**PROBLEM STATEMENT**
Could you show each line of the records that contains the word "verb"?

[THE INPUT Boundary: Start]

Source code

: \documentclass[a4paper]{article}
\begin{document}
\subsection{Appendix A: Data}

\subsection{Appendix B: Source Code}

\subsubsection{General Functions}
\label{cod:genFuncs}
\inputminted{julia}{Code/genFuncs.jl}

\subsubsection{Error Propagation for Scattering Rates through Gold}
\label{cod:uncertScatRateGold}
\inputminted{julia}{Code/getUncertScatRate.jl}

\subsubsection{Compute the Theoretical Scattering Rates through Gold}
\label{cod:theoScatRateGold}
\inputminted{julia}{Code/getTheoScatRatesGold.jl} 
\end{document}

[THE INPUT Boundary: End]
[THE INPUT Boundary: Start]

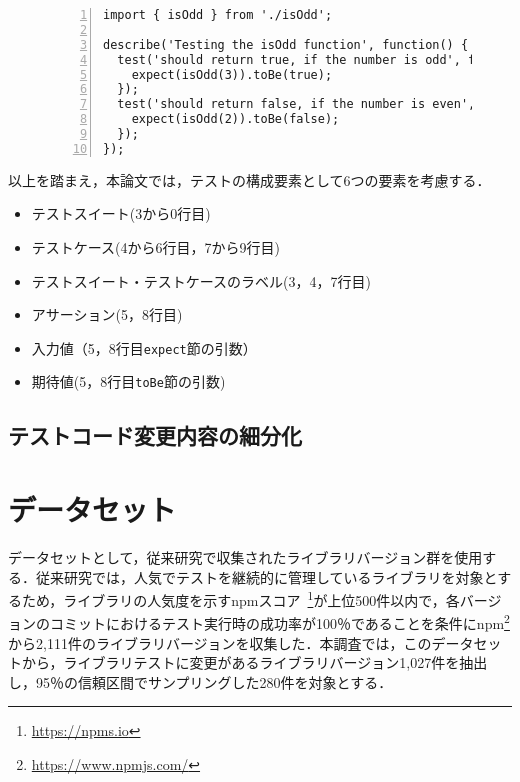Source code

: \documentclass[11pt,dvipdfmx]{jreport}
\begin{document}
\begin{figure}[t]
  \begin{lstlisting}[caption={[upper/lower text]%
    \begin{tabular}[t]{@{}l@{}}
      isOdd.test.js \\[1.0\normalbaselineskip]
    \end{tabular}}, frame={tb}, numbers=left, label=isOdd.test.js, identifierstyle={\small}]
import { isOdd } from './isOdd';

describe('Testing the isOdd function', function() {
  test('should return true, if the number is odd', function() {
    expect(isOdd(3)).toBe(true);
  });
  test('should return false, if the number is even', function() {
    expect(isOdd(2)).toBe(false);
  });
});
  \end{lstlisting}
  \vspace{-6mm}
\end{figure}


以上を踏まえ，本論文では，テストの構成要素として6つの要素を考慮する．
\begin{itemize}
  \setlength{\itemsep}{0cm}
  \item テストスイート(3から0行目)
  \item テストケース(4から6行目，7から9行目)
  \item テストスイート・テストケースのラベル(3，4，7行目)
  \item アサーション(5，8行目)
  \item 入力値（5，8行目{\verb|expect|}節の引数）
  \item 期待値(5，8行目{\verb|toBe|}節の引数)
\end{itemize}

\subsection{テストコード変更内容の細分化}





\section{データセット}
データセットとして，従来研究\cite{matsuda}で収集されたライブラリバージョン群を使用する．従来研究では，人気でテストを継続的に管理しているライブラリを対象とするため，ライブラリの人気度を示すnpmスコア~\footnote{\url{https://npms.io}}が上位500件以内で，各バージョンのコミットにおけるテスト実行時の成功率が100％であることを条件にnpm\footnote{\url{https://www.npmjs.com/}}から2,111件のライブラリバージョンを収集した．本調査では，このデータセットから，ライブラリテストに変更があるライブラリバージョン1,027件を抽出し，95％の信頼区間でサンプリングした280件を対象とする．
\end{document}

[THE INPUT Boundary: End]
[THE INPUT Boundary: Start]

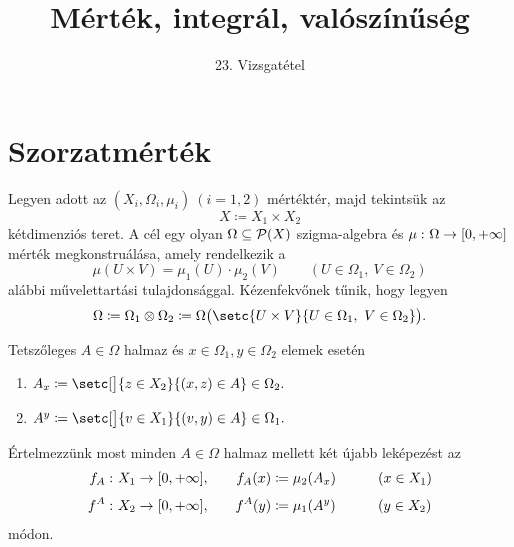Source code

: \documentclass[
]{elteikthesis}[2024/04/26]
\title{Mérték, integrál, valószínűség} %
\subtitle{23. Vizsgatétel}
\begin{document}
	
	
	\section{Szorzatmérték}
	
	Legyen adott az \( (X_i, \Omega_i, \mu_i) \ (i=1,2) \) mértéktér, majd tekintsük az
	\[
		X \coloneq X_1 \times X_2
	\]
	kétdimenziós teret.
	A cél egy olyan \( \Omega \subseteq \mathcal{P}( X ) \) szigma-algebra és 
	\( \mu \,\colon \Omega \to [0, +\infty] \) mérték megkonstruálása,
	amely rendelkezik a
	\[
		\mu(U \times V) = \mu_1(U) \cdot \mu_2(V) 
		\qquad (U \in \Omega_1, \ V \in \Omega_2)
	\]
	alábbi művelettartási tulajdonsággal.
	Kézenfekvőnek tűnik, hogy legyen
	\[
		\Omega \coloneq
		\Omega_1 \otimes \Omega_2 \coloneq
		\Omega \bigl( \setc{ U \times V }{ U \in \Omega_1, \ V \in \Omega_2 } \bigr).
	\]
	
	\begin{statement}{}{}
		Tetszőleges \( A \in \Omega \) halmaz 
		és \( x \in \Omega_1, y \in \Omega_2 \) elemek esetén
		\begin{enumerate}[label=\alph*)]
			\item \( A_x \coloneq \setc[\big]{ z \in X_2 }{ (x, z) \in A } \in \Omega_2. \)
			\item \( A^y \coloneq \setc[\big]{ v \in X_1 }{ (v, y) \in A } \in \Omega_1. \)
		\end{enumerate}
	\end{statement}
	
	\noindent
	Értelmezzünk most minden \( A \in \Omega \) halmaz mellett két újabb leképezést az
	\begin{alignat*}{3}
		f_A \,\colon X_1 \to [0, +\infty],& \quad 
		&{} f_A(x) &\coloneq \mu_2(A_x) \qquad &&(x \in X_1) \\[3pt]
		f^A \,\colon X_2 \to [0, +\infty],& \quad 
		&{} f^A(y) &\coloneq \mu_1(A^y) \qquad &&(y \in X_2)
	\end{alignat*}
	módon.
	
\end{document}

[THE INPUT Boundary: End]

**WRITTEN ANSWER**
  \item 入力値（5，8行目{\verb|expect|}節の引数）
  \item 期待値(5，8行目{\verb|toBe|}節の引数)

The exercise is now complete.